A survey reveals many American couples are still "intensely in love" even after a decade together -- and hints at the reasons why

http://www.scientificamerican.com/ar...long-term-love

Forty six percent of women and 49 percent of men reported being "very intensely in love," according to the report, which was published in this month’s Journal of Social Psychological and Personality Science.

What are the secrets of intense love over the long term? Not surprisingly, the list was topped by physically affectionate behaviors such as hugging and kissing. The survey couldn’t determine cause and effect, but oxytocin, sometimes called the “cuddle hormone,” goes coursing through our bodies when we receive hugs or make love. We then feel closer to our partner and long-term bonding ensues. Decades of psychological research shows that social connection is a fundamental human need and essential for our physical and mental well-being. Affection is such an important element of love that the couples in the study who did not report any physical affection also reported a loveless relationship.

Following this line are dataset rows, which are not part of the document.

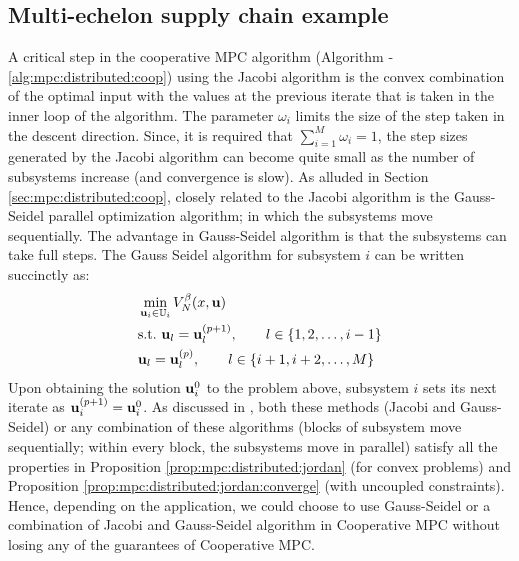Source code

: \subsection{Multi-echelon supply chain example}
\label{sec:sc:supplychain_example:lssc}
A critical step in the cooperative MPC algorithm (Algorithm -\ref{alg:mpc:distributed:coop})
using the Jacobi algorithm is the convex combination of the optimal
input with the values at the previous iterate that is taken in the
inner loop of the algorithm. The parameter $\omega_i$ limits the size
of the step taken in the descent direction. Since, it is required
that $\sum_{i=1}^{M} \omega_i=1$, the step sizes generated by the
Jacobi algorithm can become quite small as the number of subsystems
increase (and convergence is slow). As alluded in Section
\ref{sec:mpc:distributed:coop}, closely related to the Jacobi
algorithm is the Gauss-Seidel parallel optimization algorithm; in
which the subsystems move sequentially. The advantage in Gauss-Seidel
algorithm is that the subsystems can take full steps. The 
Gauss Seidel algorithm for subsystem $i$ can be written succinctly as:
\begin{align*}
 &\min_{\mathbf{u}_i \in \mathbb{U}_i} V_N^\beta(x,\mathbf{u}) \\
 &\text{s.t.~} \mathbf{u}_l = \mathbf{u}_l^{(p+1)}, \qquad l \in \left\lbrace 1,2,\ldots,i-1 \right\rbrace\\
 &\mathbf{u}_l = \mathbf{u}_l^{(p)}, \qquad l \in \left\lbrace i+1,i+2,\ldots,M \right\rbrace\\
\end{align*}
Upon obtaining the solution $\mathbf{u}_i^0$ to the problem above, subsystem
$i$ sets its next iterate as $\mathbf{u}_i^{(p+1)} = \mathbf{u}_i^0$. As discussed in
  \citet[Section 3.3.5]{bertsekas:tsitsiklis:1989}, both these methods (Jacobi
and Gauss-Seidel) or any combination of these algorithms (blocks of
subsystem move sequentially; within every block, the subsystems move
in parallel) satisfy all the properties in Proposition
\ref{prop:mpc:distributed:jordan} (for convex problems) and Proposition
\ref{prop:mpc:distributed:jordan:converge} (with uncoupled
constraints). Hence, depending on the application, we could choose to
use Gauss-Seidel or a combination of Jacobi and Gauss-Seidel algorithm
in Cooperative MPC without losing any of the guarantees of Cooperative
MPC.

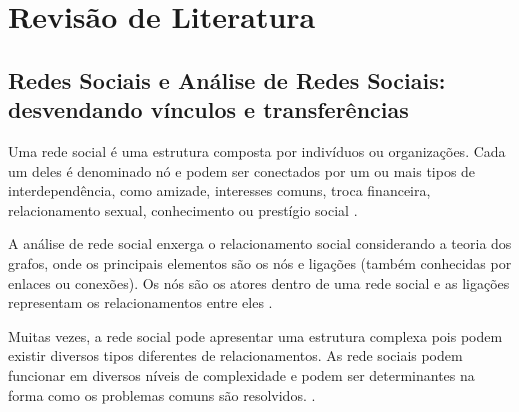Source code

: \chapter{Revisão de Literatura}
\label{sec:revisao}

\section{Redes Sociais e Análise de Redes Sociais: desvendando vínculos e transferências}



Uma rede social é uma estrutura composta por indivíduos ou organizações. Cada um deles é denominado nó e podem ser conectados por um ou mais tipos de interdependência, como amizade, interesses comuns, troca financeira, relacionamento sexual, conhecimento ou prestígio social \cite{kadushin2005benefits}.


A análise de rede social enxerga o relacionamento social considerando a teoria dos grafos, onde os principais elementos são os nós e ligações (também conhecidas por enlaces ou conexões). Os nós são os atores dentro de uma rede social e as ligações representam os relacionamentos entre eles \cite{kadushin2005benefits}.

Muitas vezes, a rede social pode apresentar uma estrutura complexa pois podem existir diversos tipos diferentes de relacionamentos. As rede sociais podem funcionar em diversos níveis de complexidade e podem ser determinantes na forma como os problemas comuns são resolvidos. \cite{stanley1994social}.

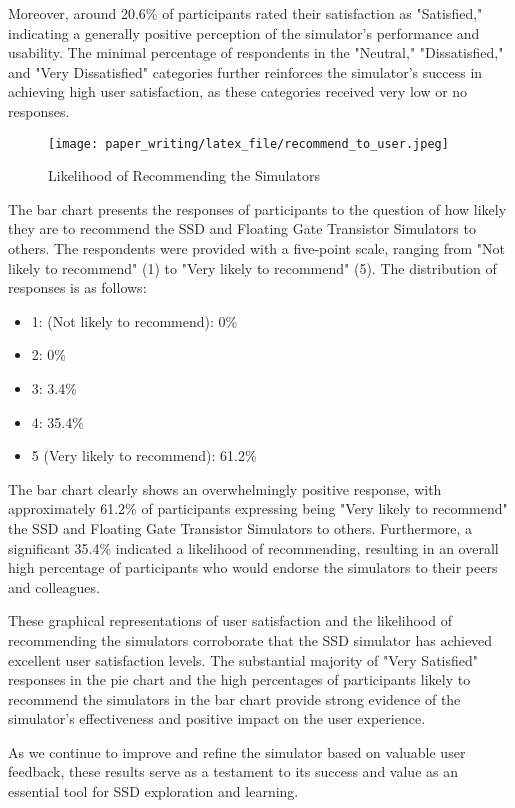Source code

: \documentclass[conference]{/home/habib/Desktop/flash_ssd_simulator_web/paper_writing/latex_file/IEEEtran}
\begin{document}
Moreover, around 20.6\% of participants rated their satisfaction as "Satisfied," indicating a generally positive perception of the simulator's performance and usability. The minimal percentage of respondents in the "Neutral," "Dissatisfied," and "Very Dissatisfied" categories further reinforces the simulator's success in achieving high user satisfaction, as these categories received very low or no responses.
\begin{figure}[h]
    \centering
    \texttt{[image: paper\_writing/latex\_file/recommend\_to\_user.jpeg]}
    \caption{Likelihood of Recommending the Simulators}
    \label{fig:enter-label}
\end{figure}
The bar chart presents the responses of participants to the question of how likely they are to recommend the SSD and Floating Gate Transistor Simulators to others. The respondents were provided with a five-point scale, ranging from "Not likely to recommend" (1) to "Very likely to recommend" (5). The distribution of responses is as follows:
\begin{itemize}
    \item 1: (Not likely to recommend): 0\%
    \item 2: 0\%
    \item 3: 3.4\%
    \item 4: 35.4\%
    \item 5 (Very likely to recommend): 61.2\%
\end{itemize}
The bar chart clearly shows an overwhelmingly positive response, with approximately 61.2\% of participants expressing being "Very likely to recommend" the SSD and Floating Gate Transistor Simulators to others. Furthermore, a significant 35.4\% indicated a likelihood of recommending, resulting in an overall high percentage of participants who would endorse the simulators to their peers and colleagues.

These graphical representations of user satisfaction and the likelihood of recommending the simulators corroborate that the SSD simulator has achieved excellent user satisfaction levels. The substantial majority of "Very Satisfied" responses in the pie chart and the high percentages of participants likely to recommend the simulators in the bar chart provide strong evidence of the simulator's effectiveness and positive impact on the user experience.

As we continue to improve and refine the simulator based on valuable user feedback, these results serve as a testament to its success and value as an essential tool for SSD exploration and learning.
\end{document}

The researchers foundthat frequency of sex was also strongly associated with intensity in love, but that, interestingly, it was not always a requirement: 25 percent of those who had not had sex in the last month still reported being intensely in love.

Thinking positively about one’s partner is another common element of couples intensely in love, according to the findings. When people see each other every day, they can sometimes take each other for granted and stop noticing the characteristics they used to appreciate about their mate. However, a little awareness and gratitude may go a long way in countering this tendency. When we get to know someone well, we naturally learn about both their strengths and their weaknesses but it is really up to us whether we choose to focus one side or the other. By focusing on what we appreciate and admire in our partner and being grateful for the value and gifts that our partner brings into our lives, we cannot but think positively and may feel more intense love as a consequence.

Love may also be cultivated in shared experiences. Couples intensely in love reported participating in novel, engaging, and challenging activities together.

What of happiness? Can a relationship lead to happiness? Certainly, it can. Yet the survey suggests that taking care of your own happiness may also be important.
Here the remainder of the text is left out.